Value of the Termination Benefits

The value of the termination benefits that the Board may give under the Plan cannot be determined in advance. This is because various matters will or are likely to affect that value. In particular, the value of a particular benefit will depend on factors such as the Company’s Share price at the time of vesting and the number of securities that vest.

The following additional factors may also affect the benefit’s value:

  • (a) the participant’s length of service and the portion of vesting periods at the time they cease employment;

  • (b) the status of the performance hurdles attaching to the securities at the time the participant’s employment ceases; and

  • (c) the number of unvested securities that the participant holds at the time they cease employment or at the time the change of control occurs (as applicable).

8.4 Board Recommendation

Each of the Directors have an interest in the outcome of Resolution 9 and accordingly do not make a voting recommendation to Shareholders.

9. Resolutions 10 to 13 – Issue of Options to Directors

9.1 General

Shareholders are being asked to approve Resolutions 10 to 13 to allow the Company to issue Director Options to the following Directors (or their nominees) under the Long Term Incentive Plan:

  • (a) 5,000,000 Director Options (being 2,500,000 Director Options exercisable at $0.06 each and 2,500,000 Director Options exercisable at $0.10 each) to Peter Williams (or his nominee);

  • (b) 5,000,000 Director Options (being 2,500,000 Director Options exercisable at $0.06 each and 2,500,000 Director Options exercisable at $0.10 each) to Marat Abzalov (or his nominee);

  • (c) 2,000,000 Director Options (being 1,000,000 Director Options exercisable at $0.06 each and 1,000,000 Director Options exercisable at $0.10 each) to Tom Eadie (or his nominee); and

  • (d) 2,000,000 Director Options (being 1,000,000 Director Options exercisable at $0.06 each and 1,000,000 Director Options exercisable at $0.10 each) to Bruno Hegner (or his nominee).

The Board has determined that the grant of Director Options under the Long Term Incentive Plan to Messrs Tom Eadie, Peter Williams, Marat Abzalov and Bruno Hegner is an appropriate form of long term incentive for the Company’s Key Management Personnel. The Board considers that Messrs Tom Eadie, Peter Williams, Marat Abzalov and Bruno Hegner are essential to the operation of Alderan’s ongoing business.

Accordingly, the Company is proposing, subject to obtaining Shareholder approval, to issue the following Director Options to the Messrs Tom Eadie, Peter Williams, Marat Abzalov and Bruno Hegner (or their nominees) under the Loan Term Incentive Plan, the key terms of which are set out in Schedule 3.

In determining Mr Bruno Hegner’s remuneration packages, including this proposed issue of Director Options under the Long Term Incentive Plan, the Board considered the scope of the Messrs Tom Eadie, Peter Williams, Marat Abzalov and Bruno Hegner roles, the business challenges facing Alderan and market practice for the remuneration of officers in positions of similar responsibility. Accordingly, they determine this proposed grant of Director Options is appropriate.

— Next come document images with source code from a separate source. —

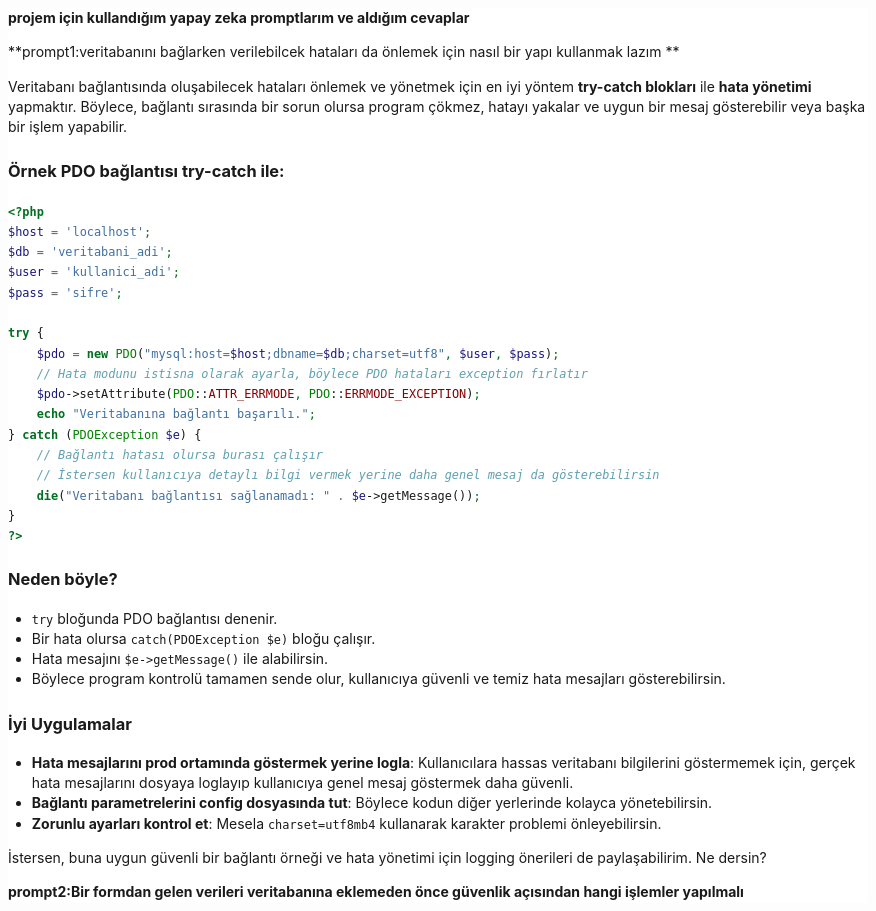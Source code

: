 **projem için kullandığım yapay zeka promptlarım ve aldığım cevaplar**


**prompt1:veritabanını bağlarken verilebilcek hataları da önlemek için nasıl bir yapı kullanmak lazım **

Veritabanı bağlantısında oluşabilecek hataları önlemek ve yönetmek için en iyi yöntem **try-catch blokları** ile **hata yönetimi** yapmaktır. Böylece, bağlantı sırasında bir sorun olursa program çökmez, hatayı yakalar ve uygun bir mesaj gösterebilir veya başka bir işlem yapabilir.

### Örnek PDO bağlantısı try-catch ile:

```php
<?php
$host = 'localhost';
$db = 'veritabani_adi';
$user = 'kullanici_adi';
$pass = 'sifre';

try {
    $pdo = new PDO("mysql:host=$host;dbname=$db;charset=utf8", $user, $pass);
    // Hata modunu istisna olarak ayarla, böylece PDO hataları exception fırlatır
    $pdo->setAttribute(PDO::ATTR_ERRMODE, PDO::ERRMODE_EXCEPTION);
    echo "Veritabanına bağlantı başarılı.";
} catch (PDOException $e) {
    // Bağlantı hatası olursa burası çalışır
    // İstersen kullanıcıya detaylı bilgi vermek yerine daha genel mesaj da gösterebilirsin
    die("Veritabanı bağlantısı sağlanamadı: " . $e->getMessage());
}
?>
```

### Neden böyle?

* `try` bloğunda PDO bağlantısı denenir.
* Bir hata olursa `catch(PDOException $e)` bloğu çalışır.
* Hata mesajını `$e->getMessage()` ile alabilirsin.
* Böylece program kontrolü tamamen sende olur, kullanıcıya güvenli ve temiz hata mesajları gösterebilirsin.

### İyi Uygulamalar

* **Hata mesajlarını prod ortamında göstermek yerine logla**: Kullanıcılara hassas veritabanı bilgilerini göstermemek için, gerçek hata mesajlarını dosyaya loglayıp kullanıcıya genel mesaj göstermek daha güvenli.
* **Bağlantı parametrelerini config dosyasında tut**: Böylece kodun diğer yerlerinde kolayca yönetebilirsin.
* **Zorunlu ayarları kontrol et**: Mesela `charset=utf8mb4` kullanarak karakter problemi önleyebilirsin.

İstersen, buna uygun güvenli bir bağlantı örneği ve hata yönetimi için logging önerileri de paylaşabilirim. Ne dersin?

**prompt2:Bir formdan gelen verileri veritabanına eklemeden önce güvenlik açısından hangi işlemler yapılmalı**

9.2 Regulatory Requirements

Resolutions 10 to 13 seeks Shareholder approval in order to comply with the requirements of Listing Rule 10.14 and sections 195(4), 208, 200B and 200E of the Corporations Act.

9.3 Technical information required for Listing Rule 10.14

Listing Rule 10.11 provides a general restriction against issuing securities to directors without shareholder approval.

Listing Rule 10.14 provides that a company must not issue Equity Securities to a director of the company under an employee incentive scheme unless the issue has been approved by holders of ordinary securities. If approval is given by shareholders under Listing Rule 10.14, separate shareholder approval is not required under Listing Rule 10.11.

Under Resolutions 10 to 13, Alderan seeks approval from Shareholders for the issue of Director Options to Messrs Tom Eadie, Peter Williams, Marat Abzalov and Bruno Hegner, who by virtue of their positions as Directors are related parties of the Company.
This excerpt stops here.